The World Food Prize is an International award founded in the year 1986 by Nobel Peace Prize winner Norman Borlaug. The award aims to recognise achievements in the field of food production. Any innovation which is intended to inspire sustainability and increase the quality, quantity and availability of food available to humankind is deemed fit for the prize. The official website states that the World Food Prize is awarded to, "A specific, exceptionally significant, individual achievement that advances human development with a demonstrable increase in the quantity, quality, availability of, or access to food through creative interventions." The year 2020 has borne witness to the $250,000 prize being awarded to Dr. Rattan Lal, a scientist born and brought up in India and currently a citizen of the United States.
(Also Read: India-Born Scientist Wins the 2014 World Food Prize)
Dr. Lal is a professor of Soil Sciences at the Ohio State University. He completed his PhD in soils in the year 1968 from the same university. Prior to that, Dr. Rattan Lal was in India for M. Sc from the Indian Agricultural Research Institute as well as his B. Sc. in agriculture from Punjab Agricultural University (PAU). Interestingly, Lal is the second alumni from PAU to receive the honour of the World Food Prize after Dr. Gurdev Singh Khush in 1996. Other Indian luminaries to have previously received the award include Dr. Verghese Kurien in 1989, who is known as the man behind India's milk revolution; and the developer of high-yielding variety seeds (HYV) of rice and wheat, M. S. Swaminathan, in 1987.

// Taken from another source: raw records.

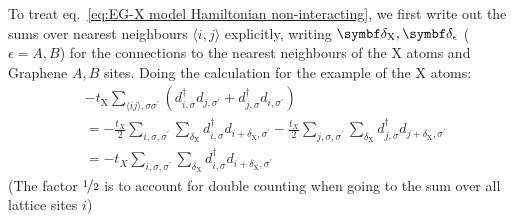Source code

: \documentclass[../notes.tex]{subfiles}
\begin{document}
To treat eq.~\ref{eq:EG-X model Hamiltonian non-interacting}, we first write out the sums over nearest neighbours \(\langle i, j \rangle\) explicitly, writing \(\vb{\delta}_{\mathrm{X}}, \vb{\delta}_{\epsilon}\) (\(\epsilon = A, B\)) for the connections to the nearest neighbours of the \(\mathrm{X}\) atoms and Graphene \(A, B\) sites.
Doing the calculation for the example of the \(\mathrm{X}\) atoms:
\begin{align}
	&-t_{\mathrm{X}} \sum_{\langle ij \rangle, \sigma \sigma^{\prime}} (d_{i, \sigma}^{\dagger} d_{j, \sigma^{\prime}} + d_{j, \sigma}^{\dagger} d_{i, \sigma^{\prime}}) \\
	&= -\frac{t_X}{2} \sum_{i,\sigma, \sigma^{\prime}} \sum_{\delta_{\mathrm{X}}} d_{i, \sigma}^{\dagger} d_{i + \delta_{\mathrm{X}}, \sigma^{\prime}}
	-\frac{t_X}{2} \sum_{j,\sigma, \sigma^{\prime}} \sum_{\delta_{\mathrm{X}}} d_{j, \sigma}^{\dagger} d_{j + \delta_{\mathrm{X}}, \sigma^{\prime}} \\
	&= -t_X \sum_{i,\sigma, \sigma^{\prime}} \sum_{\delta_{\mathrm{X}}} d_{i, \sigma}^{\dagger} d_{i + \delta_{\mathrm{X}}, \sigma^{\prime}}
	\label{eq:EG-X model X atoms nearest neighbours written out}
\end{align}
(The factor \(\nicefrac{1}{2}\) is to account for double counting when going to the sum over all lattice sites \(i\))
\end{document}
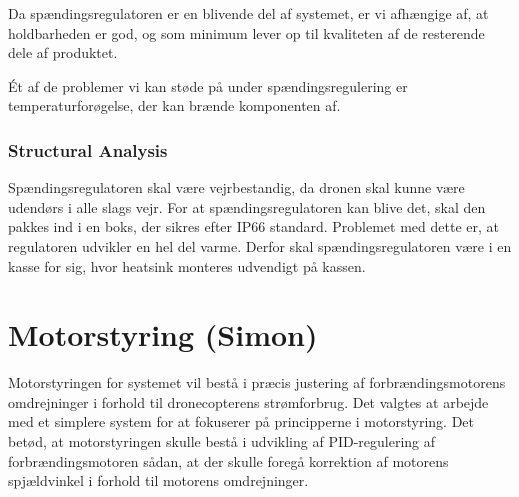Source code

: Da spændingsregulatoren er en blivende del af systemet, er vi afhængige af, at holdbarheden er god, og som minimum lever op til kvaliteten af de resterende dele af produktet.

Ét af de problemer vi kan støde på under spændingsregulering er temperaturforøgelse, der kan brænde komponenten af.

\subsubsection{Structural Analysis}
\label{sec:generel-analyse-2}

Spændingsregulatoren skal være vejrbestandig, da dronen skal kunne være udendørs i alle slags vejr. For at spændingsregulatoren kan blive det, skal den pakkes ind i en boks, der sikres efter IP66 standard. Problemet med dette er, at regulatoren udvikler en hel del varme. Derfor skal spændingsregulatoren være i en kasse for sig, hvor heatsink monteres udvendigt på kassen.

\section{Motorstyring (Simon)}
\label{sec:motorstyring}

Motorstyringen for systemet vil bestå i præcis justering af forbrændingsmotorens omdrejninger i forhold til dronecopterens strømforbrug. Det valgtes at arbejde med et simplere system for at fokuserer på principperne i motorstyring. Det betød, at motorstyringen skulle bestå i udvikling af PID-regulering af forbrændingsmotoren sådan, at der skulle foregå korrektion af motorens spjældvinkel i forhold til motorens omdrejninger.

It is indeed commendable that Dr. Rattan Lal's five decades of work have been recognised in the World Food Prize, otherwise known as the 'Nobel Prize in Agriculture'. Dr. Lal's work is all about developing a soil-centric approach to increase food production while conserving natural resources and combatting evils such as climate change. "Soils of the world must be part of any agenda to address climate change, as well as food and water security," believes Lal. According to reports, Dr Lal's models indicate that restoring soil health can lead to multiple benefits by the year 2100. These models can more than double the global annual grain yield to feed the growing world population, while decreasing the land area under grain cultivation by 30 percent and decreasing total fertiliser use by half.
We hope to see many more such Indians making a global impact in future and doing the country proud. Eradication of hunger while tackling climate change is the need of the hour. To quote Dr. Rattan Lal - "As long as you are consuming the natural resources - food, water, elements - coming from the soil, you owe it to soil to put something back, to give something back, whatever you can."